* _Brief_:
Every line of the entries below from the one containing "The provision of" to the one containing "Existing initiative", both ends included, must be written out exactly. No other line belongs in the answer.

━━━━━ Source data ━━━━━

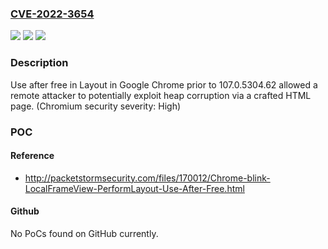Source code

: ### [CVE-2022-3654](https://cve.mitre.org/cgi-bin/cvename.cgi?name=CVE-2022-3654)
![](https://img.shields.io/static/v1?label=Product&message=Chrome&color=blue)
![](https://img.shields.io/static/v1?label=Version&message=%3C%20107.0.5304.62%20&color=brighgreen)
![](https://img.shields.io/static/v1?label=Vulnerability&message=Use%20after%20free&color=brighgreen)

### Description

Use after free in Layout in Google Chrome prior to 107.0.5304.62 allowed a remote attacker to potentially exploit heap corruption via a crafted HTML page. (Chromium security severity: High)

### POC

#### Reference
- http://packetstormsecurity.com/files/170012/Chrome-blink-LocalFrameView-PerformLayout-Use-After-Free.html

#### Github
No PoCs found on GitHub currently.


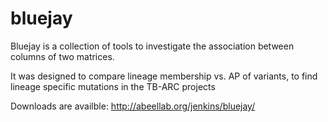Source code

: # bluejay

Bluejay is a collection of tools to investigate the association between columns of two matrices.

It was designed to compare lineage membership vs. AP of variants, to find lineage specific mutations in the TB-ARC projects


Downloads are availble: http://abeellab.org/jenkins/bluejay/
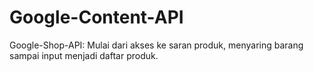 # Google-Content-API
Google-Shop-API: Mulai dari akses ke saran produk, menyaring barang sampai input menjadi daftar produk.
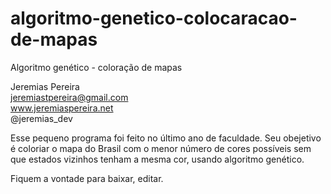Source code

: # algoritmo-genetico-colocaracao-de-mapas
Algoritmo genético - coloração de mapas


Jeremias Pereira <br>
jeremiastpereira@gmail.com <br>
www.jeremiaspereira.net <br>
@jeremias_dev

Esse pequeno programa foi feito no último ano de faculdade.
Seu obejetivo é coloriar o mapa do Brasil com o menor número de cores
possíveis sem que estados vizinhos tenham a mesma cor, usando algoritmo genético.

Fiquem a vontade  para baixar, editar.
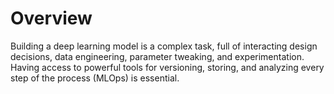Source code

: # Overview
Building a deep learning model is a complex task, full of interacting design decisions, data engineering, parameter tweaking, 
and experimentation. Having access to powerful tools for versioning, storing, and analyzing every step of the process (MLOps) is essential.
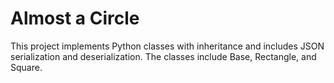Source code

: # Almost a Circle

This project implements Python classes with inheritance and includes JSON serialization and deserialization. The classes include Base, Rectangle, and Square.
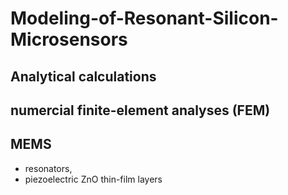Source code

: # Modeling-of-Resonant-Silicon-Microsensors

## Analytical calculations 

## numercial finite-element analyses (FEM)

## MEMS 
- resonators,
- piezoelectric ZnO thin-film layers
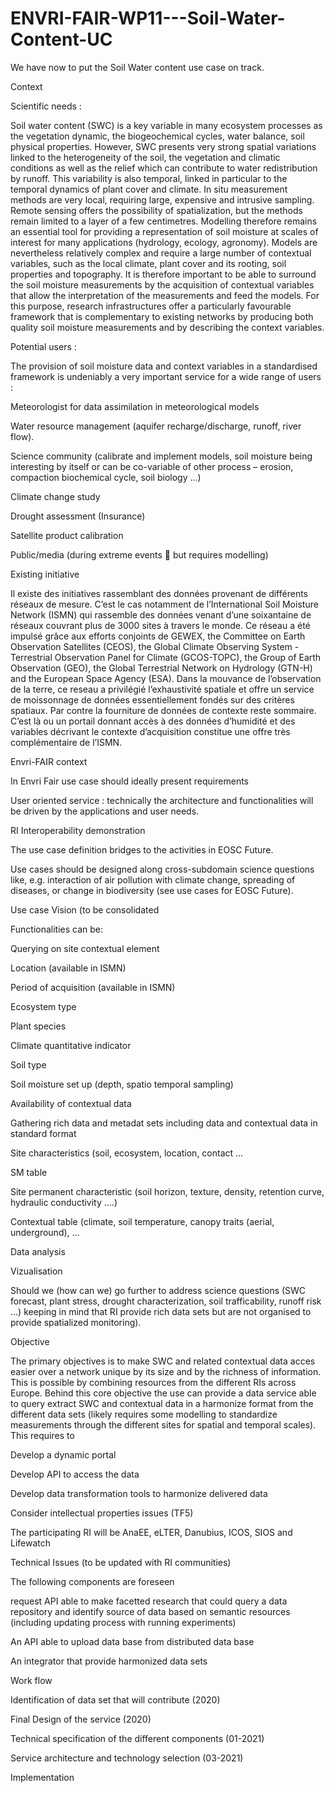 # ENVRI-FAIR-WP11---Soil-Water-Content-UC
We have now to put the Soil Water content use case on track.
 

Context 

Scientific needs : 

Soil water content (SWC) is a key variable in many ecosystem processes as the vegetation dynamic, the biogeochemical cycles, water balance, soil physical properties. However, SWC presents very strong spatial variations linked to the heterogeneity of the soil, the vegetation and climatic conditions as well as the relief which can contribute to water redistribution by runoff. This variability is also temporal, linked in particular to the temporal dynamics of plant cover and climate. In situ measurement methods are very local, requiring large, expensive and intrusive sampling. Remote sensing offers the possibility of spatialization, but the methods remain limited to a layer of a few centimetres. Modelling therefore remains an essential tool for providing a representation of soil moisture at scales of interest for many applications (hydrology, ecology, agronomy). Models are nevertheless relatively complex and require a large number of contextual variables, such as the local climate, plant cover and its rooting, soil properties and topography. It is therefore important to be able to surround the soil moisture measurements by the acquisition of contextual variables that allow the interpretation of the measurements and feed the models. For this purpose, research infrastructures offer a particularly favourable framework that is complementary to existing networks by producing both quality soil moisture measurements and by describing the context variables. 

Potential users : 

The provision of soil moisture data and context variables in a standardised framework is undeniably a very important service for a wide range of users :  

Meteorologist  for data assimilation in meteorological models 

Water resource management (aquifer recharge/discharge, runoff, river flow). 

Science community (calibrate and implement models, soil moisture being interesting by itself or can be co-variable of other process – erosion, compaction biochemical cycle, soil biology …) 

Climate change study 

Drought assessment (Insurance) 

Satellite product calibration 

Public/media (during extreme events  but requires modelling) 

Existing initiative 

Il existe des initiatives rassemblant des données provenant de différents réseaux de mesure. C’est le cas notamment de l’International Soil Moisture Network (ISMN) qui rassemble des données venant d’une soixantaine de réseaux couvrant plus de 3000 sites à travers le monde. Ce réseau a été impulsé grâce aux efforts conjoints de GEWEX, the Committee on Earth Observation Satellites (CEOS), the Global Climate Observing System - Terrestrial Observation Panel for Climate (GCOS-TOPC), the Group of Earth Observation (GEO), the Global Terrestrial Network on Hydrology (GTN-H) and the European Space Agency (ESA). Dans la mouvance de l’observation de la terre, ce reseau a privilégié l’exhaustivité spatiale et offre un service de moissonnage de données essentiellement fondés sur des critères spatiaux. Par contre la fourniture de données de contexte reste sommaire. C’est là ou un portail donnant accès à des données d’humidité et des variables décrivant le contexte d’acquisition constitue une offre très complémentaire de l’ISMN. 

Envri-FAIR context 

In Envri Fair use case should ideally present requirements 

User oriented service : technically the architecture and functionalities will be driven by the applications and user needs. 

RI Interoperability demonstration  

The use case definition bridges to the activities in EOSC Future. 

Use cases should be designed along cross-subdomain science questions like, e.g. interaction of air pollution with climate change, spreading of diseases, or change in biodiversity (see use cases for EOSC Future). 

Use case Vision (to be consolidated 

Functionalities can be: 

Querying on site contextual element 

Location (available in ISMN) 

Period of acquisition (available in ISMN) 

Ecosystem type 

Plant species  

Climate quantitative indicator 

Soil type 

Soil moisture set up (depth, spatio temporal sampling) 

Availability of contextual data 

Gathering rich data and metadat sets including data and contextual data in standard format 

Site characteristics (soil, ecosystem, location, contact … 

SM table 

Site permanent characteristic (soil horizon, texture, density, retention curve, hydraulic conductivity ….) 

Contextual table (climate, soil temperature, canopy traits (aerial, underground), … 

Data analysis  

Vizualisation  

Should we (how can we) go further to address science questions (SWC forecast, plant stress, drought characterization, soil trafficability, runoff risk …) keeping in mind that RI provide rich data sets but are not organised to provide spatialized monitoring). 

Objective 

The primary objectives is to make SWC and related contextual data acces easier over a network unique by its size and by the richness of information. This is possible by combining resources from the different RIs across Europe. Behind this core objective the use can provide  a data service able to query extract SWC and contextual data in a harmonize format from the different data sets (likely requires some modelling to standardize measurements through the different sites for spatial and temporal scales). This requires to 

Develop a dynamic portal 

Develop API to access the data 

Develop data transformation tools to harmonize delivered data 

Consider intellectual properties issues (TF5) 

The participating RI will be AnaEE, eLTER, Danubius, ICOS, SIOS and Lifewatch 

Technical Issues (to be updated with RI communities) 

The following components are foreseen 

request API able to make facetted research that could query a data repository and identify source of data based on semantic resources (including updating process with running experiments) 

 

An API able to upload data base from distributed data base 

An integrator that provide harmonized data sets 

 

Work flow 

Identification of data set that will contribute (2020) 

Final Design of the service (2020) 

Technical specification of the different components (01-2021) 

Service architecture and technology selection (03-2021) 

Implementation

━━━━━

* _Solution to this exercise_:
The provision of soil moisture data and context variables in a standardised framework is undeniably a very important service for a wide range of users :  

Meteorologist  for data assimilation in meteorological models 

Water resource management (aquifer recharge/discharge, runoff, river flow). 

Science community (calibrate and implement models, soil moisture being interesting by itself or can be co-variable of other process – erosion, compaction biochemical cycle, soil biology …) 

Climate change study 

Drought assessment (Insurance) 

Satellite product calibration 

Public/media (during extreme events  but requires modelling) 

Existing initiative 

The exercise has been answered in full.